Object Lesson: Daybed

Each designer who tackles it offers a new twist, from Poul Kjærholm’s elegant PK80 Daybed in 1957, to Virgil Abloh’s 2019 pastiche of Charlotte Perriand’s 1950s design. But the origins of the daybed are, of course, rooted in ancient civilizations, which is one of the reasons why it’s such a favourite touchstone for contemporary designers.

As the little black dress is to fashion designers, so the daybed is to the world of interiors.
BassamFellows Daybed

As a concept, it is an anachronism. The form dates back to the late 7th century, when the kline was omnipresent in halls and homes: a simple rectangular bench on four legs, adorned with cushions. The kline appears time and time again in ancient Greek frescoes and paintings. It was an immensely democratic piece of furniture – easy to construct, simple and useful. During the Ming Dynasty, from the late 14th century onwards, daybeds were immensely popular, with the development of the waisted, sculptural legs that remain synonymous with Chinese antiquities. Artwork from the era depicts daybeds used in outdoor pavilions and gardens, as well as within homes.

BassamFellows Daybed

The BassamFellows Daybed was introduced 15 years ago, conceived of as something that would follow in the tradition of van der Rohe, Kjærholm and Perriand, but developed in a way that was even lighter than its predecessors – visually and literally. Rather than metal legs, an all-wood construction was chosen. It would pare back the lines and volumes as far as possible, with every edge slightly rolled, to soften the silhouette almost imperceptibly. The slats of wood that hold the cushions in place were both functional and attractive, while the cushioning itself was made of separate panels of leather, sewn and connected together with an inverted seam. The foam was edge-banded to create a crisp line. All of these details created a sense of comfort and luxury, without superfluous additions, but with the flexibility to change the materials used according to the tone required: Rosewood, solid teak, walnut and white ash have all been used for frames, and a wide variety of textiles have been used for upholstery, including shearling.
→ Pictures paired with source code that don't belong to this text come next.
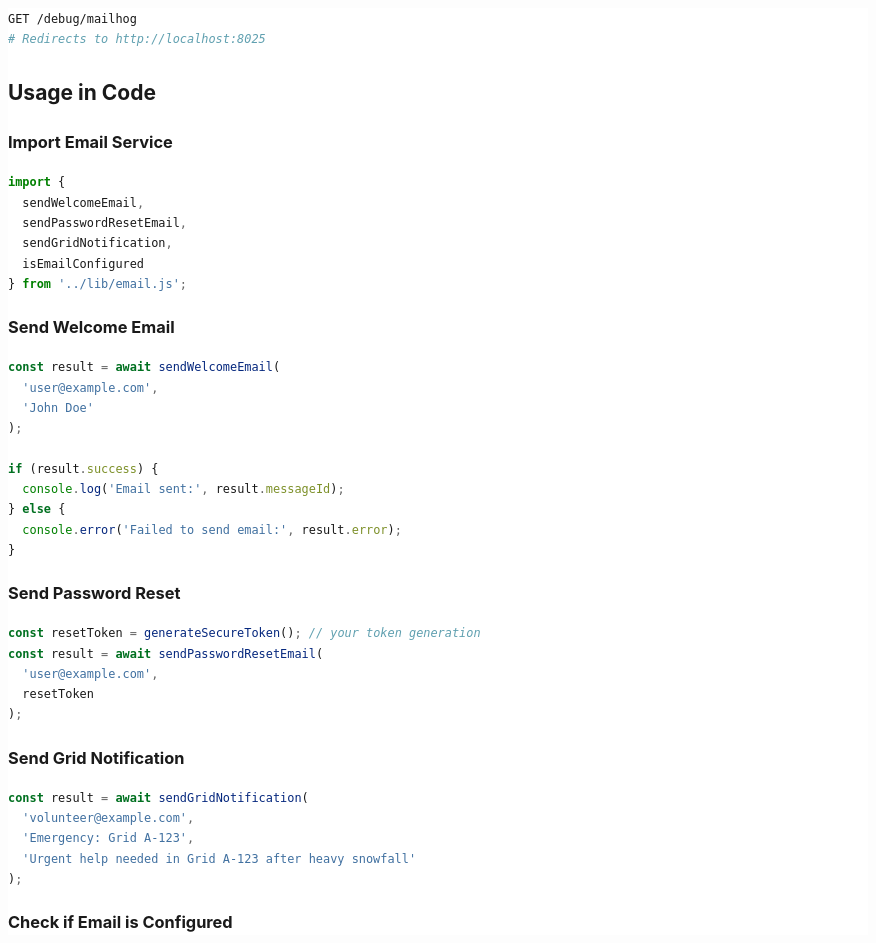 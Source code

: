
 ```bash
GET /debug/mailhog
# Redirects to http://localhost:8025
```

## Usage in Code

### Import Email Service

```typescript
import {
  sendWelcomeEmail,
  sendPasswordResetEmail,
  sendGridNotification,
  isEmailConfigured
} from '../lib/email.js';
```

### Send Welcome Email

```typescript
const result = await sendWelcomeEmail(
  'user@example.com',
  'John Doe'
);

if (result.success) {
  console.log('Email sent:', result.messageId);
} else {
  console.error('Failed to send email:', result.error);
}
```

### Send Password Reset

```typescript
const resetToken = generateSecureToken(); // your token generation
const result = await sendPasswordResetEmail(
  'user@example.com',
  resetToken
);
```

### Send Grid Notification

```typescript
const result = await sendGridNotification(
  'volunteer@example.com',
  'Emergency: Grid A-123',
  'Urgent help needed in Grid A-123 after heavy snowfall'
);
```

### Check if Email is Configured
The beauty of the Modernist daybed is in its lightness of form. It is an object that takes up a minimal amount of physical space, but its sense of presence is amplified by choice of materials.
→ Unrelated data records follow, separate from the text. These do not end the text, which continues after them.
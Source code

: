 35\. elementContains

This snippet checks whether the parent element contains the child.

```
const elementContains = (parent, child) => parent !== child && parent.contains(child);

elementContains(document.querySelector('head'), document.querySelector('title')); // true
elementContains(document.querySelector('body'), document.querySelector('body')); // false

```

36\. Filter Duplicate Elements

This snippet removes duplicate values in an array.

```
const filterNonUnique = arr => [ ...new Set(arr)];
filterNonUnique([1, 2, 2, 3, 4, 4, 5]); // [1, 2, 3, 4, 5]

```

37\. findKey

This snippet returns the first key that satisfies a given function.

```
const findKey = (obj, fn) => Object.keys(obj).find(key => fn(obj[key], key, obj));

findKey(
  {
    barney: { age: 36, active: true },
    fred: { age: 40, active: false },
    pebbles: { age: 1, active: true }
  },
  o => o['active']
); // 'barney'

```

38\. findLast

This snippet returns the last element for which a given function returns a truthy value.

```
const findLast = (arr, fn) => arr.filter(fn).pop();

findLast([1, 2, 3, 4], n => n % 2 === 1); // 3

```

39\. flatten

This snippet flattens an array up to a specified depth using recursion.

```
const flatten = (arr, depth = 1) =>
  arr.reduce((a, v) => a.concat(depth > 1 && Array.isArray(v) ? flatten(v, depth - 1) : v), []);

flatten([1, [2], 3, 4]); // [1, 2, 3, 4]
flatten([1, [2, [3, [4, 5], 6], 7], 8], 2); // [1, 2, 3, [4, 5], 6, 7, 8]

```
Instead of being simply flat, one of the key elements of the BassamFellows Daybed is the manner in which it can be adjusted according to how it is being used – a brass mechanism allows for one panel to be tilted to become a back rest, thus eliminating the need for a cushion, cylindrical or otherwise. The result works more like a sun lounger, and outdoor versions have been realised using Burmese boat-building teak for the frame, and suitably weather-proof upholstery. Other versions have been made to order for apartment buildings, including a super-lux 1.5x wide version, while the interior version has been incorporated into numerous retail environments – including the furnishing of Chanel stores. The design has also been developed as a bench for numerous lobby projects, including the Barangoo development in Sydney.
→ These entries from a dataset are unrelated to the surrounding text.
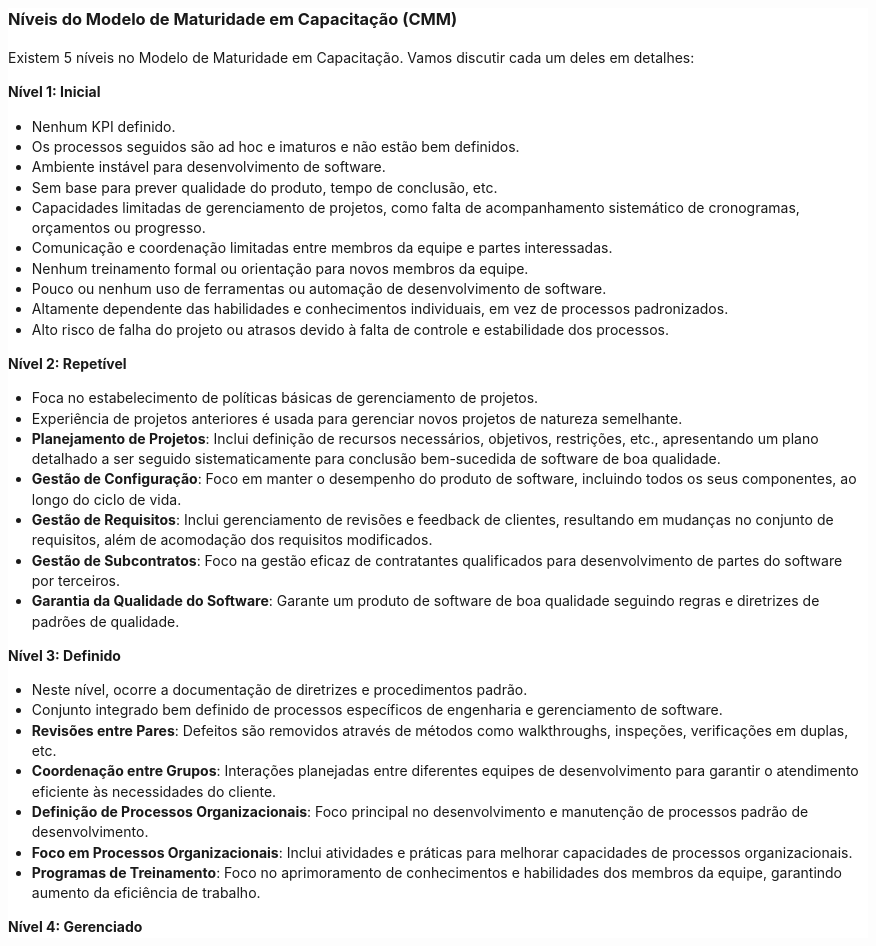 
### **Níveis do Modelo de Maturidade em Capacitação (CMM)**

Existem 5 níveis no Modelo de Maturidade em Capacitação. Vamos discutir cada um deles em detalhes:

**Nível 1: Inicial**

- Nenhum KPI definido.
- Os processos seguidos são ad hoc e imaturos e não estão bem definidos.
- Ambiente instável para desenvolvimento de software.
- Sem base para prever qualidade do produto, tempo de conclusão, etc.
- Capacidades limitadas de gerenciamento de projetos, como falta de acompanhamento sistemático de cronogramas, orçamentos ou progresso.
- Comunicação e coordenação limitadas entre membros da equipe e partes interessadas.
- Nenhum treinamento formal ou orientação para novos membros da equipe.
- Pouco ou nenhum uso de ferramentas ou automação de desenvolvimento de software.
- Altamente dependente das habilidades e conhecimentos individuais, em vez de processos padronizados.
- Alto risco de falha do projeto ou atrasos devido à falta de controle e estabilidade dos processos.

**Nível 2: Repetível**

- Foca no estabelecimento de políticas básicas de gerenciamento de projetos.
- Experiência de projetos anteriores é usada para gerenciar novos projetos de natureza semelhante.
- **Planejamento de Projetos**: Inclui definição de recursos necessários, objetivos, restrições, etc., apresentando um plano detalhado a ser seguido sistematicamente para conclusão bem-sucedida de software de boa qualidade.
- **Gestão de Configuração**: Foco em manter o desempenho do produto de software, incluindo todos os seus componentes, ao longo do ciclo de vida.
- **Gestão de Requisitos**: Inclui gerenciamento de revisões e feedback de clientes, resultando em mudanças no conjunto de requisitos, além de acomodação dos requisitos modificados.
- **Gestão de Subcontratos**: Foco na gestão eficaz de contratantes qualificados para desenvolvimento de partes do software por terceiros.
- **Garantia da Qualidade do Software**: Garante um produto de software de boa qualidade seguindo regras e diretrizes de padrões de qualidade.

**Nível 3: Definido**

- Neste nível, ocorre a documentação de diretrizes e procedimentos padrão.
- Conjunto integrado bem definido de processos específicos de engenharia e gerenciamento de software.
- **Revisões entre Pares**: Defeitos são removidos através de métodos como walkthroughs, inspeções, verificações em duplas, etc.
- **Coordenação entre Grupos**: Interações planejadas entre diferentes equipes de desenvolvimento para garantir o atendimento eficiente às necessidades do cliente.
- **Definição de Processos Organizacionais**: Foco principal no desenvolvimento e manutenção de processos padrão de desenvolvimento.
- **Foco em Processos Organizacionais**: Inclui atividades e práticas para melhorar capacidades de processos organizacionais.
- **Programas de Treinamento**: Foco no aprimoramento de conhecimentos e habilidades dos membros da equipe, garantindo aumento da eficiência de trabalho.

**Nível 4: Gerenciado**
The beauty of the Modernist daybed is in its lightness of form. It is an object that takes up a minimal amount of physical space, but its sense of presence is amplified by choice of materials. It is significant that the BassamFellows Daybed is a part of the furniture at two of Philip Johnson’s existing buildings in Connecticut – the private house and HQ belonging to the founders of the company. It is at home here. The daybed is an ancient as well as modern classic, and offers every designer who works with it the opportunity to make their own mark, while showing respect for the designs that came before it.